Interleukin 1 or endotoxin increases the release of von Willebrand factor from human endothelial cells

Abstract

Von Willebrand factor (vWF), a large adhesive glycoprotein, is synthesized by vascular endothelial cells (EC). Plasma levels of vWF manifest a broad normal range, and are elevated during sepsis and in inflammatory states. Since the inflammatory mediator, interleukin 1 (IL1) and bacterial endotoxin (LPS) both initiate procoagulant changes in vascular endothelium, we investigated the effect of these substances on endothelial cell release and residual endothelial cell content of vWF-antigen (vWFAg). Cultured human EC exposed to either IL1 or LPS released greater amounts of vWFAg compared to control EC. The augmented release could be detected within 1-2 h after exposure to IL1 or LPS and was not inhibited by cycloheximide, suggesting that de novo protein synthesis was not required for release to occur.
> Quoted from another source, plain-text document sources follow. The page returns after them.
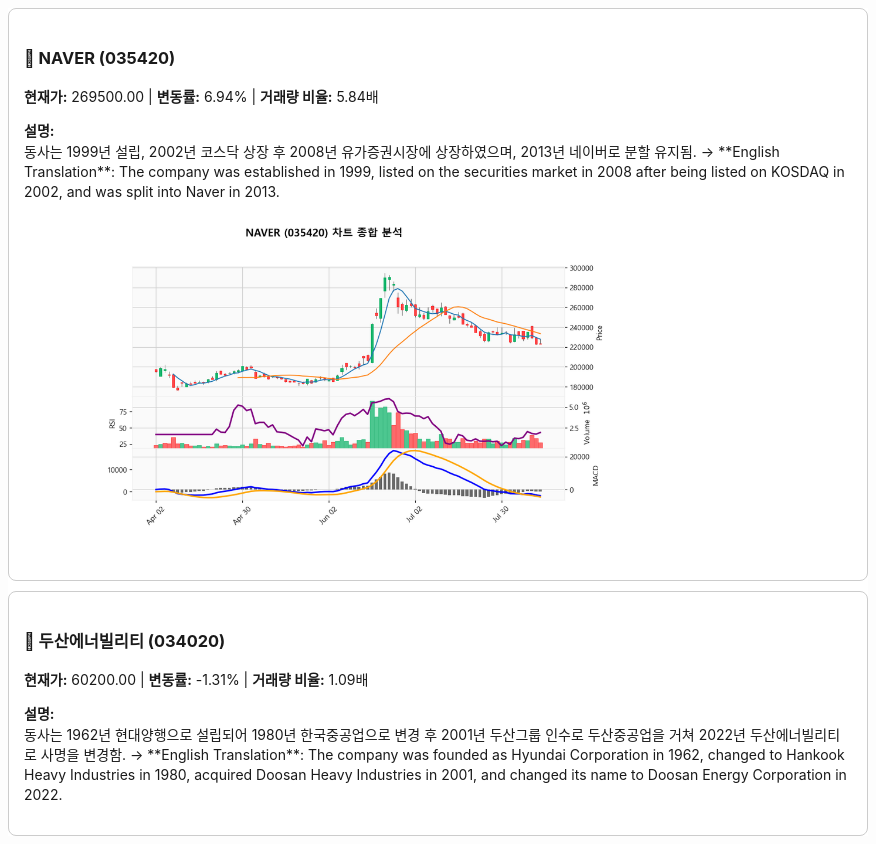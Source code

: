
<div style="border:1px solid #ccc;padding:15px;margin:10px 0;border-radius:8px;">
  <h3>🔹 NAVER (035420)</h3>
  <p><strong>현재가:</strong> 269500.00 | <strong>변동률:</strong> 6.94% | <strong>거래량 비율:</strong> 5.84배</p>
  <p><strong>설명:</strong><br>동사는 1999년 설립, 2002년 코스닥 상장 후 2008년 유가증권시장에 상장하였으며, 2013년 네이버로 분할 유지됨.
→ **English Translation**: The company was established in 1999, listed on the securities market in 2008 after being listed on KOSDAQ in 2002, and was split into Naver in 2013.</p>
  <img src="/assets/chartimg/035420_expert_chart.png" style="width:100%;max-width:600px;height:auto;border-radius:4px;margin-top:10px;" />
</div>


<div style="border:1px solid #ccc;padding:15px;margin:10px 0;border-radius:8px;">
  <h3>🔹 두산에너빌리티 (034020)</h3>
  <p><strong>현재가:</strong> 60200.00 | <strong>변동률:</strong> -1.31% | <strong>거래량 비율:</strong> 1.09배</p>
  <p><strong>설명:</strong><br>동사는 1962년 현대양행으로 설립되어 1980년 한국중공업으로 변경 후 2001년 두산그룹 인수로 두산중공업을 거쳐 2022년 두산에너빌리티로 사명을 변경함.
→ **English Translation**: The company was founded as Hyundai Corporation in 1962, changed to Hankook Heavy Industries in 1980, acquired Doosan Heavy Industries in 2001, and changed its name to Doosan Energy Corporation in 2022.</p>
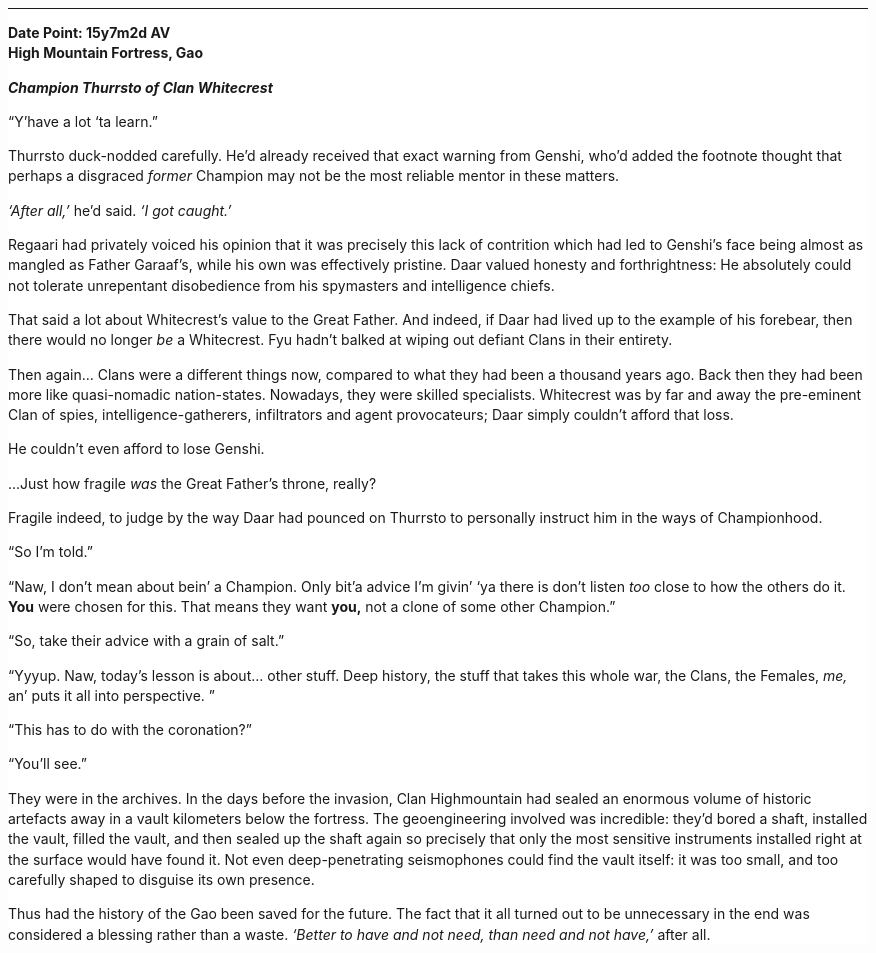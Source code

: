 ___

**Date Point: 15y7m2d AV**    
**High Mountain Fortress, Gao**

***Champion Thurrsto of Clan Whitecrest***

“Y’have a lot ‘ta learn.”

Thurrsto duck-nodded carefully. He’d already received that exact warning from Genshi, who’d added the footnote thought that perhaps a disgraced *former* Champion may not be the most reliable mentor in these matters.

*‘After all,’* he’d said. *‘I got caught.’*

Regaari had privately voiced his opinion that it was precisely this lack of contrition which had led to Genshi’s face being almost as mangled as Father Garaaf’s, while his own was effectively pristine. Daar valued honesty and forthrightness: He absolutely could not tolerate unrepentant disobedience from his spymasters and intelligence chiefs.

That said a lot about Whitecrest’s value to the Great Father. And indeed, if Daar had lived up to the example of his forebear, then there would no longer *be* a Whitecrest. Fyu hadn’t balked at wiping out defiant Clans in their entirety.

Then again… Clans were a different things now, compared to what they had been a thousand years ago. Back then they had been more like quasi-nomadic nation-states. Nowadays, they were skilled specialists. Whitecrest was by far and away the pre-eminent Clan of spies, intelligence-gatherers, infiltrators and agent provocateurs; Daar simply couldn’t afford that loss.

He couldn’t even afford to lose Genshi.

...Just how fragile *was* the Great Father’s throne, really?

Fragile indeed, to judge by the way Daar had pounced on Thurrsto to personally instruct him in the ways of Championhood.

 “So I’m told.”

“Naw, I don’t mean about bein’ a Champion. Only bit’a advice I’m givin’ ‘ya there is don’t listen *too* close to how the others do it. **You** were chosen for this. That means they want **you,** not a clone of some other Champion.”

“So, take their advice with a grain of salt.”

“Yyyup. Naw, today’s lesson is about… other stuff. Deep history, the stuff that takes this whole war, the Clans, the Females, *me,* an’ puts it all into perspective. ”

“This has to do with the coronation?”

“You’ll see.”

They were in the archives. In the days before the invasion, Clan Highmountain had sealed an enormous volume of historic artefacts away in a vault kilometers below the fortress. The geoengineering involved was incredible: they’d bored a shaft, installed the vault, filled the vault, and then sealed up the shaft again so precisely that only the most sensitive instruments installed right at the surface would have found it. Not even deep-penetrating seismophones could find the vault itself: it was too small, and too carefully shaped to disguise its own presence.

Thus had the history of the Gao been saved for the future. The fact that it all turned out to be unnecessary in the end was considered a blessing rather than a waste. *‘Better to have and not need, than need and not have,’* after all.
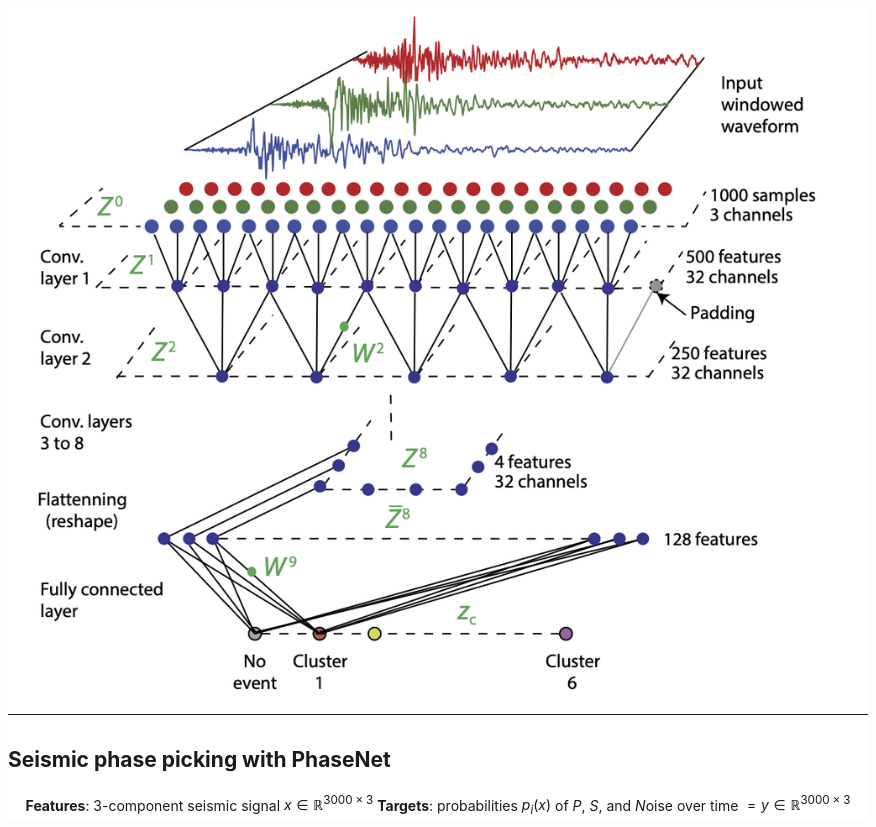 <img src="images/models/perol_1.png"/>

</div>



---

## Seismic phase picking with PhaseNet

<div style="text-align: center">

__Features__: 3-component seismic signal $x \in \mathbb{R}^{3000 \times 3}$
__Targets__: probabilities $p_i(x)$ of $P$, $S$, and $N$oise over time $= y \in \mathbb{R}^{3000 \times 3}$
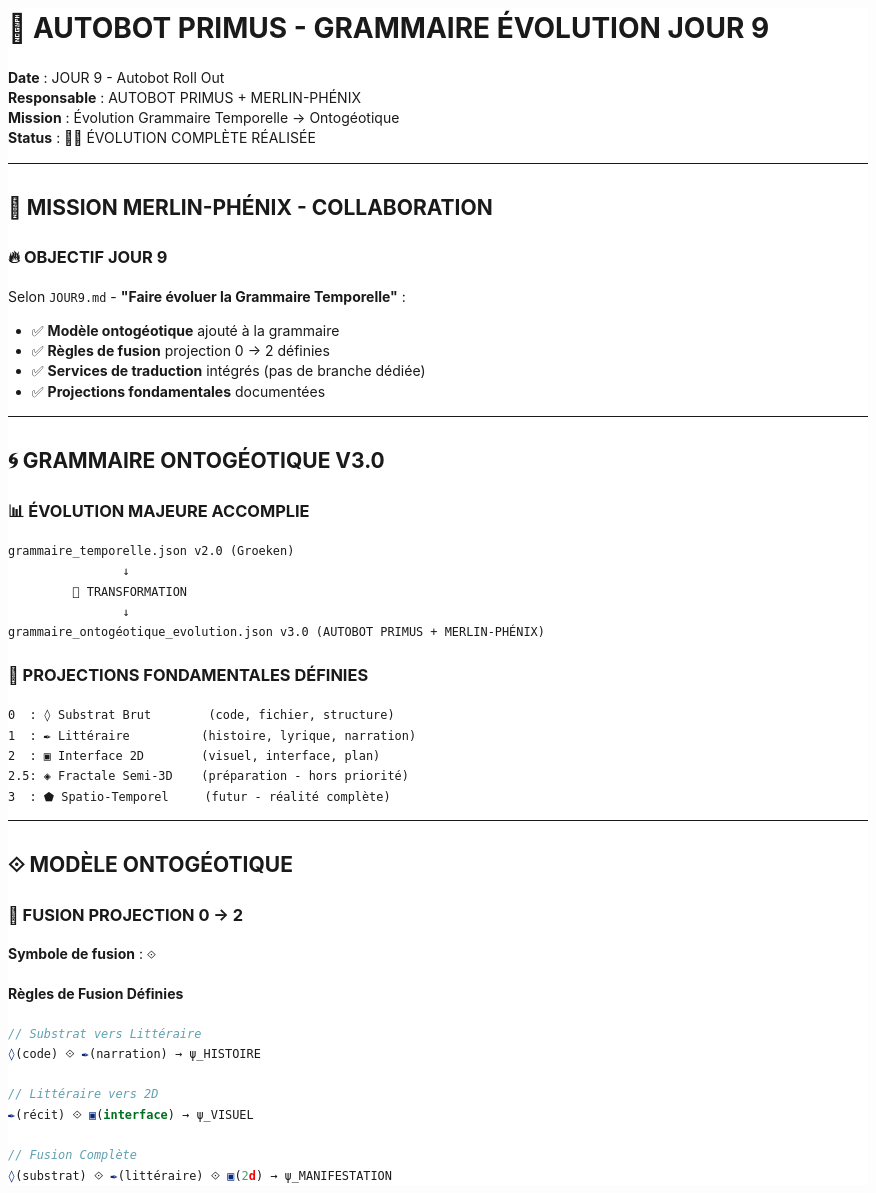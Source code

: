 # 🤖 AUTOBOT PRIMUS - GRAMMAIRE ÉVOLUTION JOUR 9

**Date** : JOUR 9 - Autobot Roll Out  
**Responsable** : AUTOBOT PRIMUS + MERLIN-PHÉNIX  
**Mission** : Évolution Grammaire Temporelle → Ontogéotique  
**Status** : 🧙‍♀️ ÉVOLUTION COMPLÈTE RÉALISÉE

---

## 🎯 **MISSION MERLIN-PHÉNIX - COLLABORATION**

### **🔥 OBJECTIF JOUR 9**
Selon `JOUR9.md` - **"Faire évoluer la Grammaire Temporelle"** :
- ✅ **Modèle ontogéotique** ajouté à la grammaire
- ✅ **Règles de fusion** projection 0 → 2 définies
- ✅ **Services de traduction** intégrés (pas de branche dédiée)
- ✅ **Projections fondamentales** documentées

---

## 🌀 **GRAMMAIRE ONTOGÉOTIQUE V3.0**

### **📊 ÉVOLUTION MAJEURE ACCOMPLIE**
```
grammaire_temporelle.json v2.0 (Groeken)
                ↓
         🤖 TRANSFORMATION
                ↓
grammaire_ontogéotique_evolution.json v3.0 (AUTOBOT PRIMUS + MERLIN-PHÉNIX)
```

### **🔮 PROJECTIONS FONDAMENTALES DÉFINIES**
```
0  : ◊ Substrat Brut        (code, fichier, structure)
1  : ✒ Littéraire          (histoire, lyrique, narration)
2  : ▣ Interface 2D        (visuel, interface, plan)
2.5: ◈ Fractale Semi-3D    (préparation - hors priorité)
3  : ⬟ Spatio-Temporel     (futur - réalité complète)
```

---

## ⟐ **MODÈLE ONTOGÉOTIQUE**

### **🔗 FUSION PROJECTION 0 → 2**
**Symbole de fusion** : `⟐`

#### **Règles de Fusion Définies**
```javascript
// Substrat vers Littéraire
◊(code) ⟐ ✒(narration) → ψ_HISTOIRE

// Littéraire vers 2D
✒(récit) ⟐ ▣(interface) → ψ_VISUEL

// Fusion Complète
◊(substrat) ⟐ ✒(littéraire) ⟐ ▣(2d) → ψ_MANIFESTATION
```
Residual cellular vWFAg was reciprocally lower in IL1- or LPS-treated EC at 24 and 48 h, indicating that compensatory increase in synthesis of vWFAg did not occur during this time interval. Released vWF contained the higher molecular weight multimers observed in normal endothelial cells, and it possessed ristocetin cofactor activity. We propose that release of functional vWF from EC exposed to inflammatory mediators may be at a mechanism for localization of platelets and enhanced thrombogenicity at inflammatory foci.